• Cronache della distruzione. Anagoor alla prova della musica di Rameau e della poesia di Zanzotto

    La poesia di Zanzotto e la musica di Jean Philippe Rameau, la distruzione delle civiltà precolombiane per opera dei conquistadores spagnoli e l’olocausto di Hiroshima, e a far da tratto di congiunzione il radicamento nella provincia veneta che connota fin dagli inizi il lavoro di Anagoor, l’ensemble guidato da Simone Derai. Sono mondi distanti tanto per il genere artistico quanto per la cronologia, quelli che si incontrano nei due lavori che propongono negli stessi giorni, su diversi palcoscenici, e forse proprio per questo attrattivi anche nelle connessioni che sollecitano.

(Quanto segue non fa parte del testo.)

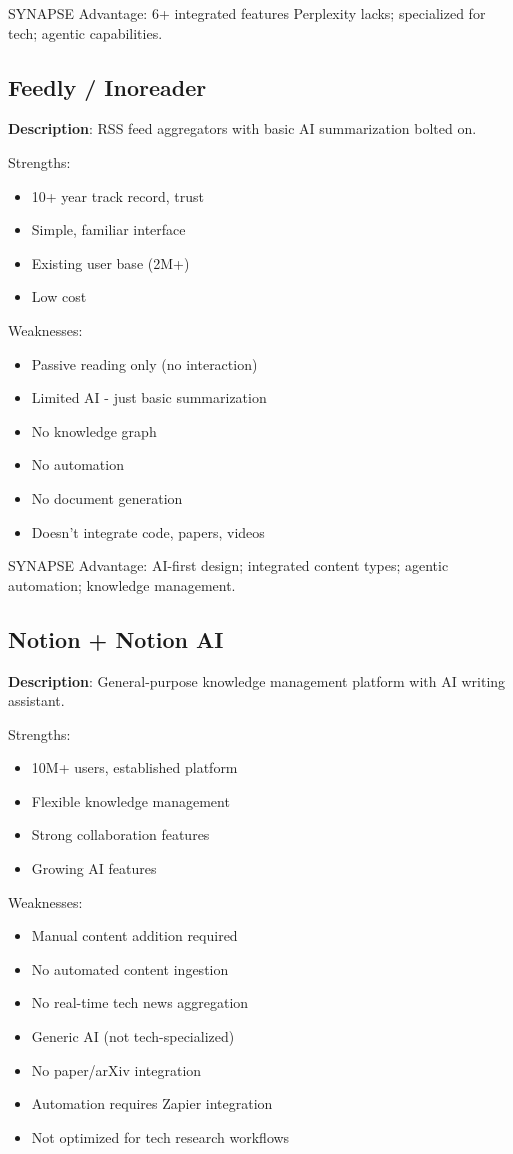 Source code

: \documentclass{report}
\begin{document}
SYNAPSE Advantage: 6+ integrated features Perplexity lacks; specialized for tech; agentic capabilities.

\subsection{Feedly / Inoreader}

\textbf{Description}: RSS feed aggregators with basic AI summarization bolted on.

Strengths:
\begin{itemize}
    \item 10+ year track record, trust
    \item Simple, familiar interface
    \item Existing user base (2M+)
    \item Low cost
\end{itemize}

Weaknesses:
\begin{itemize}
    \item Passive reading only (no interaction)
    \item Limited AI - just basic summarization
    \item No knowledge graph
    \item No automation
    \item No document generation
    \item Doesn't integrate code, papers, videos
\end{itemize}

SYNAPSE Advantage: AI-first design; integrated content types; agentic automation; knowledge management.

\subsection{Notion + Notion AI}

\textbf{Description}: General-purpose knowledge management platform with AI writing assistant.

Strengths:
\begin{itemize}
    \item 10M+ users, established platform
    \item Flexible knowledge management
    \item Strong collaboration features
    \item Growing AI features
\end{itemize}

Weaknesses:
\begin{itemize}
    \item Manual content addition required
    \item No automated content ingestion
    \item No real-time tech news aggregation
    \item Generic AI (not tech-specialized)
    \item No paper/arXiv integration
    \item Automation requires Zapier integration
    \item Not optimized for tech research workflows
\end{itemize}
\end{document}
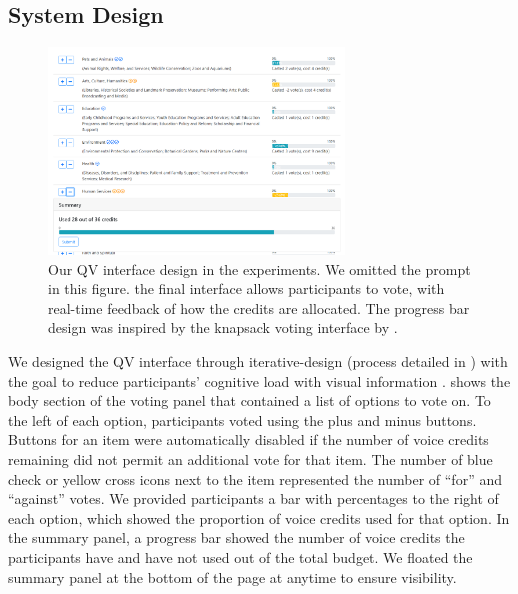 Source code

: 

\subsection{System Design}

\begin{figure}[htpb]
    \centering
    \includegraphics[width=0.7\textwidth, keepaspectratio=true]{content/image/qv-donation.png}
    \caption{
        Our QV interface design in the experiments. 
        We omitted the prompt in this figure.
        the final interface allows participants to vote, with real-time feedback of how the credits are allocated. 
        The progress bar design was inspired by the knapsack voting interface by \cite{goel2015knapsack}.
    }
    \label{fig:qv_donation}
\end{figure}

We designed the QV interface through iterative-design (process detailed in ) with the goal to reduce participants' cognitive load with visual information \cite{oviatt2006human}.  shows the body section of the voting panel that contained a list of options to vote on. To the left of each option, participants voted using the plus and minus buttons. Buttons for an item were automatically disabled if the number of voice credits remaining did not permit an additional vote for that item. The number of blue check or yellow cross icons next to the item represented the number of ``for'' and ``against'' votes. We provided participants a bar with percentages to the right of each option, which showed the proportion of voice credits used for that option.  In the summary panel, a progress bar showed the number of voice credits the participants have and have not used out of the total budget. We floated the summary panel at the bottom of the page at anytime to ensure visibility.

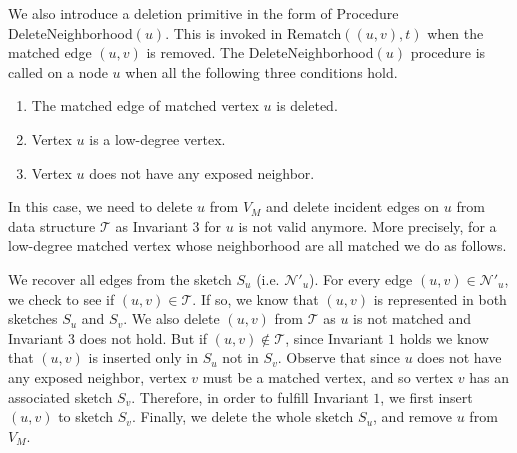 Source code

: \documentclass[11pt,letter]{article}
\begin{document}
\begin{center}
\end{center}





We also introduce a deletion primitive in the form of Procedure {\sf
  DeleteNeighborhood$(u)$}.  This is
invoked in {\sf Rematch$((u,v), t)$} when
the matched edge $(u,v)$ is removed. 
The {\sf DeleteNeighborhood$(u)$} procedure is called on a node $u$ when 
all the following three conditions hold.
\begin{enumerate}
 \item The matched edge of matched vertex $u$ is deleted.
 \item Vertex $u$ is a low-degree vertex.
 \item Vertex  $u$ does not have any exposed neighbor.
\end{enumerate}

In this case, we need to delete $u$ from $V_M$ and delete incident edges on
$u$ from data structure $\mathcal{T}$ as Invariant $3$ for $u$ is not valid
anymore. More precisely, for a low-degree matched vertex whose neighborhood
are all matched we do as follows.

We recover all edges from the sketch $S_u$ (i.e. $\mathcal{N}'_u$).
For every edge $(u,v) \in \mathcal{N}'_u$,
we check to see if $(u,v)\in\mathcal{T}$.
If so, we know that $(u,v)$
is represented in both sketches $S_u$ and $S_v$.
We also delete $(u,v)$ from $\mathcal{T}$ as $u$ is not
matched and Invariant $3$ does not hold.
But if $(u,v)\notin\mathcal{T}$,
since Invariant $1$ holds we know that $(u,v)$ is inserted only in $S_u$ not in $S_v$.
Observe that since $u$ does not have
any exposed neighbor, vertex $v$ must be a matched vertex, and so
vertex $v$ has an associated sketch $S_v$.
Therefore, in order to fulfill Invariant $1$, we first insert $(u,v)$ to sketch $S_v$.
Finally, we delete the whole sketch $S_u$,
and remove $u$ from $V_M$.
\end{document}

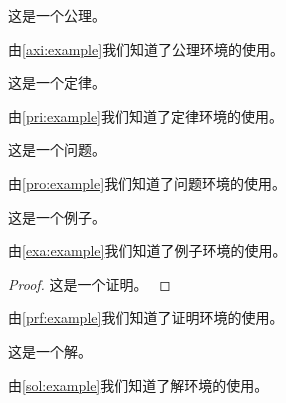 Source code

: \documentclass[withoutpreface,bwprint]{cumcmthesis}
\begin{document}
\begin{axiom}
    这是一个公理。
    \label{axi:example}
\end{axiom}
由\cref{axi:example}我们知道了公理环境的使用。

\begin{principle}
    这是一个定律。
    \label{pri:example}
\end{principle}
由\cref{pri:example}我们知道了定律环境的使用。

\begin{problem}
这是一个问题。
\label{pro:example}
\end{problem}
由\cref{pro:example}我们知道了问题环境的使用。

\begin{example}
    这是一个例子。
    \label{exa:example}
\end{example}
由\cref{exa:example}我们知道了例子环境的使用。

\begin{proof}
    这是一个证明。
    \label{prf:example}
\end{proof}
由\cref{prf:example}我们知道了证明环境的使用。

\begin{solution}
    这是一个解。
    \label{sol:example}
\end{solution}
由\cref{sol:example}我们知道了解环境的使用。
\end{document}

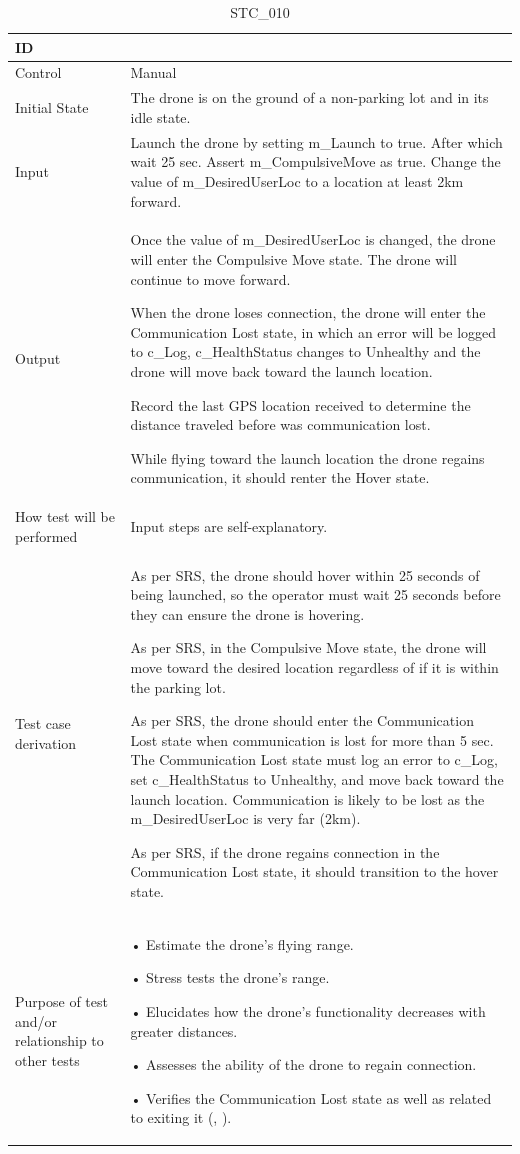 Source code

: \documentclass[12pt, titlepage]{article}
\begin{document}
\begin{table}[!h]
\begin{center}
\caption {STC\_010}
\label{tab:STC_010}
\begin{tabular}{ | m{3.2cm} | m{12.2cm} | } 
\hline
ID & \nameref{tab:STC_010} \\ 
\hline
Control & Manual \\ 
\hline
Initial State & The drone is on the ground of a non-parking lot and in its idle state. \\ 
\hline
Input & Launch the drone by setting m_Launch to true. After which wait 25 sec.  Assert m_CompulsiveMove as true. Change the value of m_DesiredUserLoc to a location at least 2km forward. \\ 
\hline
Output & Once the value of m_DesiredUserLoc is changed, the drone will enter the Compulsive Move state. The drone will continue to move forward. 

When the drone loses connection, the drone will enter the Communication Lost state, in which an error will be logged to c_Log, c_HealthStatus changes to Unhealthy and the drone will move back toward the launch location. 

Record the last GPS location received to determine the distance traveled before was communication lost. 

While flying toward the launch location the drone regains communication, it should renter the Hover state. \\ 
\hline
How test will be performed & Input steps are self-explanatory. \\ 
\hline
Test case derivation & As per SRS, the drone should hover within 25 seconds of being launched, so the operator must wait 25 seconds before they can ensure the drone is hovering. 

As per SRS, in the Compulsive Move state, the drone will move toward the desired location regardless of if it is within the parking lot.

As per SRS, the drone should enter the Communication Lost state when communication is lost for more than 5 sec. The Communication Lost state must log an error to c_Log, set c_HealthStatus to Unhealthy, and move back toward the launch location. Communication is likely to be lost as the m_DesiredUserLoc is very far (2km).

As per SRS, if the drone regains connection in the Communication Lost state, it should transition to the hover state.
 \\ 
\hline
Purpose of test and/or relationship to other tests & • Estimate the drone's flying range.

• Stress tests the drone's range.

• Elucidates how the drone's functionality decreases with greater distances. 

• Assesses the ability of the drone to regain connection.

• Verifies the Communication Lost state as well as related to exiting it (\nameref{STA_010}, \nameref{TRANS_010}). 

\\ 
\hline
\end{tabular}
\end{center}
\end{table}
\end{document}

    Non è senza significato che in questa Ecloga XI, presentata a Vignola per Vie festival, torni il richiamo figurativo alla Tempesta del loro conterraneo Giorgione da Castelfranco, già genius loci del raffinato debutto teatrale della compagine. Prima però di penetrare nell’oscurità della scena, a sipario ancora chiuso, c’era stato a mo’ d’introduzione il Recitativo veneziano scritto originariamente per il Casanova di Fellini e poi pubblicato da Zanzotto in Filò. Oci de bissa, de basilissa Testa de fogo ch ’l giasso inpissa… Come ad anticipare, con l’invettiva rivolta dal poeta alla potente città lagunare, il suo amore per la natura non turbata dalla presenza dell’uomo.

    Dell’enigmatico dipinto di Giorgione, che a vederlo alle Gallerie dell’Accademia, a Venezia, ha in realtà dimensioni piuttosto ridotte, è riprodotto un particolare molto ingrandito, il solo riquadro centrale. Il ponte che passa sopra al fiume che costeggia una città. Il cielo tempestoso solcato da un fulmine. Il paesaggio è privato delle figure umane di contorno, il giovane uomo appoggiato a un’asta, forse un soldato, la donna seminuda che allatta un bambino – tornerà viva nel finale dello spettacolo.

    I due interpreti, Leda Kreider e Marco Menegoni, ne esplorano meticolosamente la superficie illuminandola a brani con due neon. A un certo momento sembrano quasi volerla abbracciare. E intanto dialogano con le parole di Zanzotto che dicono il sonno sapiente della natura, non è vero che la poesia nasca dal dolore.

    Un omaggio presuntuoso alla grande ombra di Andrea Zanzotto, dice il sottotitolo di Ecloga XI, ed è un deflagrare di sottotesti. Giacché “omaggio presuntuoso” era quello rivolto dal poeta di Pieve di Soligo all’ombra luminosa di Virgilio, così definiva le sue IX Ecloghe, volutamente ferme all’unità che precede le dieci delle Bucoliche. Poi però i due, Eva e Adam potremmo chiamarli, cominciano a stendere sul dipinto strati di una vernice scura, fino ad annerirlo completamente. Uno sfregio ma forse anche un grido di ribellione all’impotenza dell’arte, della stessa poesia di fronte all’orrore della storia umana. Ci aspetta una discesa agli Inferi, come Virgilio appunto nel sesto libro dell’Eneide. I crimini contro l’umanità che segnano una linea di frattura nel mezzo del Novecento – ma forse già a definirli così non se ne coglie tutto l’orrore.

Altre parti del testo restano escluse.